As I was writing my last post about the book I just read " Same Kind of Different As Me"....I continued typing in that post but decided to make it a separate post......so I cut it out of the inital post and started this one.....this book was NOT on grieving the loss of a child but there was a pharse in the book that made me think about friendships in my own life and the way things change when life changes.....Maybe there is someone out there reading this that needs to know you are not walking the journey of grief alone.....sometimes there are people around you that you do not even know are wearing the same shoes and walking right beside you traveling the same road as you are.
One of the things Denver said in the book "Same Kind of Different As Me" really made me think.....he told Ron how he had heard some people "Catch & Release" when they fish......and he told him that if that was the kind of friendship he wanted that he did not want to be friends with him. That if he said he was his friend, he was his friend forever! How often do we "Catch & Release" our friends. I know that through all that we have been through in the past 2 1/2 (+) years so many of the dynamics of friendships have changed. There are several friendships that have not changed though..except for the fact our friendship has grown stronger....I realize those are not "Catch & Release" Friendships. We have also made new friends along this journey......people that would have probably never been placed in our lives had it not been for Kate's death..so I consider those friendships that God intended for us to have....and thank God for those friendships....the friends that have been where I am and understand this pain in my heart...and feel as though they will be life long friendships...and I pray those friendships continue to grow stronger and stronger as time goes by......God knows what we need...... Last night at the Early Angels Dessert I was just listening as some of the ladies shared the struggles they have faced through their loss/losses. One was talking about how the dynamics of friendships had changed....how they had gotten to the point of having to go out and make new friends.....I can so empathize with those ladies....knowing that at a time in life when you can barley even remember to get out of bed (and at times if someone did not make you, you would stay there forever) others are wondering why you are not doing what they want you to do.......why you are not giving 100% of yourself.....it is impossible when you are experiencing the grief that someone experiences after the loss of a child. I can tell you that the sadness one feels will never totally go away, and you may wonder how I can say that only being a little over 2 1/2 years down the road.....I am still sad Kate is not here and as I talk with others that are further down the road they will tell you that it never goes completely away.....those of us who have lost a child will forever be wearing the shoes of someone who has a baby or babies in heaven.

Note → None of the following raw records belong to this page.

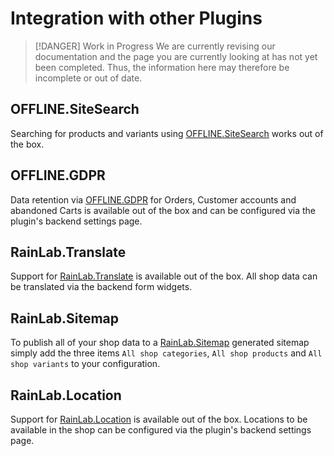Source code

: # Integration with other Plugins

> [!DANGER] Work in Progress
> We are currently revising our documentation and the page you are currently looking at has not yet 
> been completed. Thus, the information here may therefore be incomplete or out of date.

## OFFLINE.SiteSearch

Searching for products and variants using [OFFLINE.SiteSearch](https://github.com/OFFLINE-GmbH/oc-site-search-plugin) 
works out of the box.

## OFFLINE.GDPR

Data retention via [OFFLINE.GDPR](https://github.com/OFFLINE-GmbH/oc-gdpr-plugin) for Orders, Customer accounts
 and abandoned Carts is available out of the box and can be configured via the plugin's backend settings page. 
 
## RainLab.Translate

Support for [RainLab.Translate](https://github.com/rainlab/translate-plugin) is available out of the box. All shop data can be translated via the backend form 
widgets.

## RainLab.Sitemap

To publish all of your shop data to a [RainLab.Sitemap](https://github.com/rainlab/sitemap-plugin) generated
sitemap simply add the three items `All shop categories`, `All shop products` and `All shop variants`
to your configuration.

## RainLab.Location

Support for [RainLab.Location](https://github.com/rainlab/location-plugin) is available out of the box. 
Locations to be available in the shop can be configured via the plugin's backend settings page.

There are several scriptures that have become dear to me through my journey of grief.....scriptures that I still cling to and always will.....one of those scriptures would be
Jeremiah 29: 11-13.
(11)For I know the plans I have for you, declares the Lord, "plans to prosper you and not to harm you, plans to give you hope and a future. (12)Then you will call upon me and come and pray to me, and I will listen to you. (13)You will seek me and find me when you seek me with all of your heart. (14)I will be found by you," declares the Lord, and will bring you back from captivity.
So often I think we read verse 11 & 12 For I know the plans I have for you......and then anytime we have trials in our lives we pray for God's help.....
but what about verse 13...."You will seek me and find me when you seek me with all of your heart"......WOW.......how often we seek God during the bad times but when times turn back around and are good are we still seeking him.....my prayer is to seek him everyday...and verse 14 says I will be found by you...When we seek God with ALL of our hearts HE is going to help us in whatever way HE has planned...one thing we always have to remember, which is not an easy thing is HE has the blueprint of our life in front of Him, we do not..we just have to have faith and trust in God that it is all part of His plan.......the lyrics to a song written by Zach Neese that we sing at church go like this.....
The more I seek You
The more I find You
The more I find You
The more I love You
I wanna sit at Your feet
Drink from the cup in Your hand
Lay back against You and breathe
Feel Your heartbeat
This love is so deep
It’s more than I can stand
I melt in Your peace
It’s overwhelming
Lord, please let me seek you with all of my heart both in the good times and the bad time, when we are happy and when we are sad, when we are sick and when we are healthy, when we don't know what tomorrow holds and what we will do tomorrow and when we can't wait for tommorrow to arrive. Lord I pray that everyday I seek you with everything within me. In Jesus Name I Pray, Amen.